Come si passa da un cinema d'istinto, d'ispirazione e di talento ad un altro tipo di cinema: che s'iscrive nella storia delle genti, oltre che nella memoria degli spettatori? Co ciò che a casa, come a scuola, ci sconsigliavano vivamente, gli sbalzi d'umore.

In DO THE RIGHT THING (che molti considerano il vincitore morale dell'ultimo festival di Cannes), tutto capita a tre quarti del film. Perché prima, il gioco quadra. Come negli Spike Lee che avevamo adorato da quando Locarno ci aveva rivelato il suo primo JOE'S BARBERSHOP: rinvio esaltante dal ritmo delle immagini a quello della musica e dei suoni, schizzi graffianti di marginali ai limiti fra la grafica cartoon e la gag surrealista, dialoghi e gestualità esilaranti. In nome di quell'inimitabile ritmo dell'improvvisazione nera, di quel modo distaccato - cool, appunto - di far cultura; che molti bianchi, artisti e non, cercano penosamente di scimmiottare da tempo.

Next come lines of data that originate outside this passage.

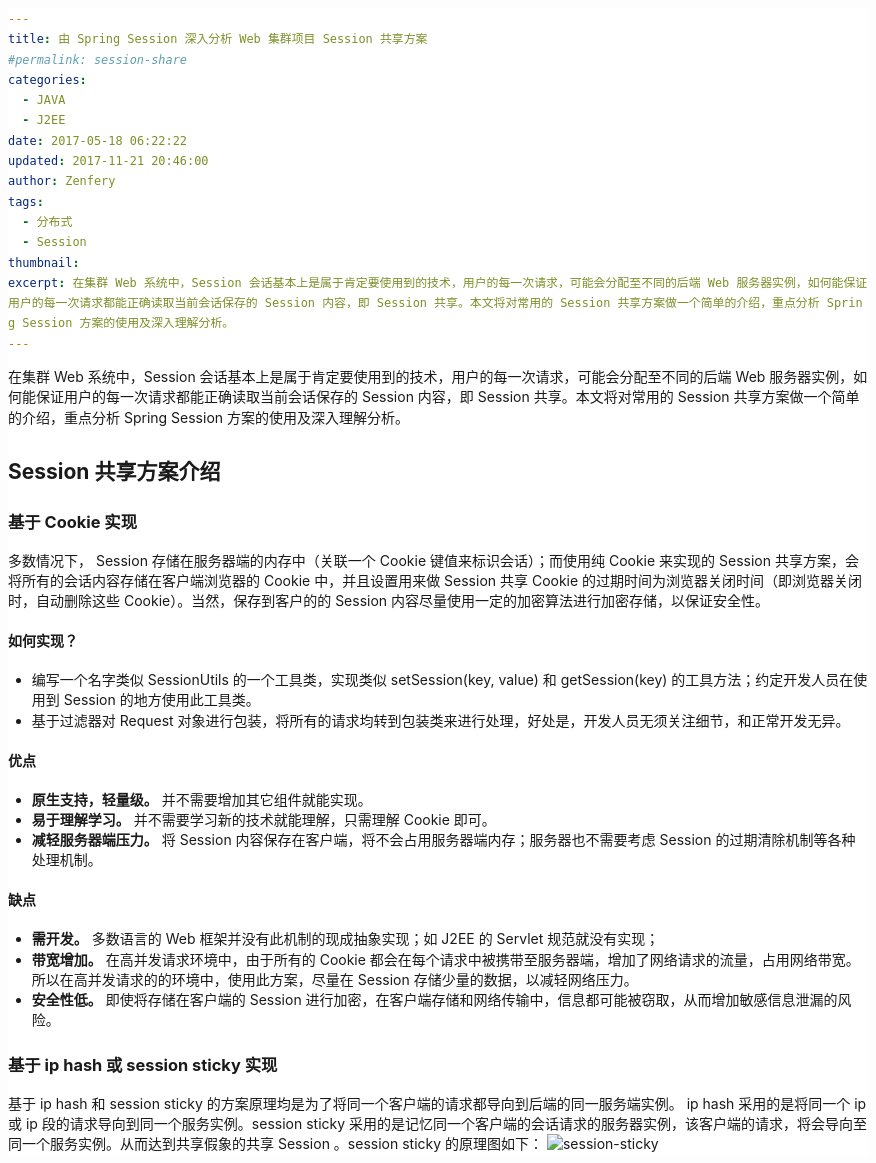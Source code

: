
 ```yaml
---
title: 由 Spring Session 深入分析 Web 集群项目 Session 共享方案
#permalink: session-share
categories:
  - JAVA
  - J2EE
date: 2017-05-18 06:22:22
updated: 2017-11-21 20:46:00
author: Zenfery
tags:
  - 分布式
  - Session
thumbnail:
excerpt: 在集群 Web 系统中，Session 会话基本上是属于肯定要使用到的技术，用户的每一次请求，可能会分配至不同的后端 Web 服务器实例，如何能保证用户的每一次请求都能正确读取当前会话保存的 Session 内容，即 Session 共享。本文将对常用的 Session 共享方案做一个简单的介绍，重点分析 Spring Session 方案的使用及深入理解分析。
---
```


在集群 Web 系统中，Session 会话基本上是属于肯定要使用到的技术，用户的每一次请求，可能会分配至不同的后端 Web 服务器实例，如何能保证用户的每一次请求都能正确读取当前会话保存的 Session 内容，即 Session 共享。本文将对常用的 Session 共享方案做一个简单的介绍，重点分析 Spring Session 方案的使用及深入理解分析。

## Session 共享方案介绍

### 基于 Cookie 实现
多数情况下， Session 存储在服务器端的内存中（关联一个 Cookie 键值来标识会话）；而使用纯 Cookie 来实现的 Session 共享方案，会将所有的会话内容存储在客户端浏览器的 Cookie 中，并且设置用来做 Session 共享 Cookie 的过期时间为浏览器关闭时间（即浏览器关闭时，自动删除这些 Cookie）。当然，保存到客户的的 Session 内容尽量使用一定的加密算法进行加密存储，以保证安全性。

#### 如何实现？
- 编写一个名字类似 SessionUtils 的一个工具类，实现类似 setSession(key, value) 和 getSession(key) 的工具方法；约定开发人员在使用到 Session 的地方使用此工具类。
- 基于过滤器对 Request 对象进行包装，将所有的请求均转到包装类来进行处理，好处是，开发人员无须关注细节，和正常开发无异。

#### 优点
- **原生支持，轻量级。** 并不需要增加其它组件就能实现。
- **易于理解学习。** 并不需要学习新的技术就能理解，只需理解 Cookie 即可。
- **减轻服务器端压力。** 将 Session 内容保存在客户端，将不会占用服务器端内存；服务器也不需要考虑 Session 的过期清除机制等各种处理机制。

#### 缺点
- **需开发。** 多数语言的 Web 框架并没有此机制的现成抽象实现；如 J2EE 的 Servlet 规范就没有实现；
- **带宽增加。** 在高并发请求环境中，由于所有的 Cookie 都会在每个请求中被携带至服务器端，增加了网络请求的流量，占用网络带宽。所以在高并发请求的的环境中，使用此方案，尽量在 Session 存储少量的数据，以减轻网络压力。
- **安全性低。** 即使将存储在客户端的 Session 进行加密，在客户端存储和网络传输中，信息都可能被窃取，从而增加敏感信息泄漏的风险。

### 基于 ip hash 或 session sticky 实现
基于 ip hash 和 session sticky 的方案原理均是为了将同一个客户端的请求都导向到后端的同一服务端实例。
ip hash 采用的是将同一个 ip 或 ip 段的请求导向到同一个服务实例。session sticky 采用的是记忆同一个客户端的会话请求的服务器实例，该客户端的请求，将会导向至同一个服务实例。从而达到共享假象的共享 Session 。session sticky 的原理图如下：
![session-sticky](../asset/img/session-share-sticky.png)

In un'unica scenografia - una strada di Brooklyn -, in una sola giornata - la più torrida dell'anno - eccoci dinanzi al campionario black: tutto quanto (dal ragazzino con le immense basket, alla maschietta con le tette a punta ed il disc-jockey dal berrettino folle) serve al bianco. Ed al suo spettacolo.

Meno rilassato che in precedenza, tremendamente controllato nell'uso del colore, della musica (il rap ha sostituito il jazz), dello spazio o della direzione d'attori, Spike Lee assomiglia qui a un Capra o ad un John Ford: Perez dipinge l'America. Quella di un quartiere di soli negri. E poche intrusioni: i portoricani - e la loro musica -, i coreani - ed il loro droghiere - e gli italiani. Sal, 25 anni di famous pizza, ed i suoi due figli, uno integrato, l'altro ostinato.

Qual'è la forza di Lee? Di metter giù, in ordine perfetto, il melting pot di sempre. Con calma, nel ritmo indiavolato, con lucido distacco. Senza manicheismi, senza apriorismi: bianchi o neri, buoni e cattivi, irritanti o commoventi, ma dalle due parti. Senza vinti, o vincitori: come sarebbe stato tutto più semplice, e più sciocco, dar la colpa all'uno o all'altro... Qual'è la forza di Lee? Di buttare all'aria tutto quell'ordine che tanto ci piaceva: proprio quando incominciavamo a godere.

Fai la cosa giusta: ed il negretto tira via per la sua strada. Quand'è ora, è ora: allora, a tre quarti cambia marcia, sceglie hate, dimentica love, Malcolm X per Luther King. Quella che, nella sorpresa di Cannes, era apparsa a molti come una sgradevole rottura di tono (in un mondo che sempre più s'accomoda delle mezzetinte di "buon gusto") diventa ormai - pochi mesi più tardi - straordinaria intuizione: giullari in guerrieri, asce di guerra per ramoscelli d'ulivo, tragico per comico, DO THE RIGHT THING non cessa per questo d'essere quello che era, una constatazione..

Compiuto il misfatto, il bianco ed il nero si ritrovano come prima, sul marciapiede zeppo di cocci: né amici o nemici, semplicemente diversi. In un mondo che li vuole diversi: con buona pace per Eddie Murphy, Michael Jackson ed integrati vari, il negretto Spike Lee, chi l'avrebbe mai detto, ha scelto di farlo. Ed ha firmato uno dei pochi film autenticamente militanti che il cinema ci abbia offerto finora.